(Activity): Only the lines of the data below from the one with "de ces logs." through the one with "classer les évènements." are wanted. Repeat them exactly.

*** Exercise materials ***

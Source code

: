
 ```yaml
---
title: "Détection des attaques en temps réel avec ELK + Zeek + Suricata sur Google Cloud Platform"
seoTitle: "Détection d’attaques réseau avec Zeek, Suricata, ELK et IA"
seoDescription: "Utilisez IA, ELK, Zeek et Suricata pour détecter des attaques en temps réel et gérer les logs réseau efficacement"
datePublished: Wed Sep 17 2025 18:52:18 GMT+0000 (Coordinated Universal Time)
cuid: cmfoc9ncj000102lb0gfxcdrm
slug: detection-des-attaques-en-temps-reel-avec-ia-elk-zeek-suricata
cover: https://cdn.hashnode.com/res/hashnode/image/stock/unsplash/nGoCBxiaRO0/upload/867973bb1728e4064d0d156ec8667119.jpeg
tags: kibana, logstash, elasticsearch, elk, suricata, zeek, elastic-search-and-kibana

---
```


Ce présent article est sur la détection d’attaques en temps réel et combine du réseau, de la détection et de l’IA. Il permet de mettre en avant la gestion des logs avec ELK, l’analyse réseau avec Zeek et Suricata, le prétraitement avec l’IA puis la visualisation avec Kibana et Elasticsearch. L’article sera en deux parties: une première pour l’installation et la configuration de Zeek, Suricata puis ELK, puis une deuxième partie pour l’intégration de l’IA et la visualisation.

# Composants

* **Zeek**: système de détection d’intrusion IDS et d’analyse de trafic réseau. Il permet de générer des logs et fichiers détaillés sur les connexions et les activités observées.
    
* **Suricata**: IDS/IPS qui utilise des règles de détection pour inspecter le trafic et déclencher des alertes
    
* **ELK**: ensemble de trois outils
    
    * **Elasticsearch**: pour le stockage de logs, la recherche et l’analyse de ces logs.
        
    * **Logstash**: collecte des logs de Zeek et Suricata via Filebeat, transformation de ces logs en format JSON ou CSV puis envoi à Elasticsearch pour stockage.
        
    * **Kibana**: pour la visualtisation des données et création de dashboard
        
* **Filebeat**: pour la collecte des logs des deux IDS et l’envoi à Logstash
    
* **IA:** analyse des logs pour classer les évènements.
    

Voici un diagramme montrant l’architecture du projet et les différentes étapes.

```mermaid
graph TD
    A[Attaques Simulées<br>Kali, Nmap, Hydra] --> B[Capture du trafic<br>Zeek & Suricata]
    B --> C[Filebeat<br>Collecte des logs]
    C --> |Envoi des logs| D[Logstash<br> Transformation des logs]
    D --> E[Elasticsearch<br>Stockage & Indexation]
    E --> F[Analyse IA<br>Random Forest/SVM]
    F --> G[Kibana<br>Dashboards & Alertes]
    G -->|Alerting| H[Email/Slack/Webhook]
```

***

(Output of the exercise):
    * **Elasticsearch**: pour le stockage de logs, la recherche et l’analyse de ces logs.
        
    * **Logstash**: collecte des logs de Zeek et Suricata via Filebeat, transformation de ces logs en format JSON ou CSV puis envoi à Elasticsearch pour stockage.
        
    * **Kibana**: pour la visualtisation des données et création de dashboard
        
* **Filebeat**: pour la collecte des logs des deux IDS et l’envoi à Logstash
    
* **IA:** analyse des logs pour classer les évènements.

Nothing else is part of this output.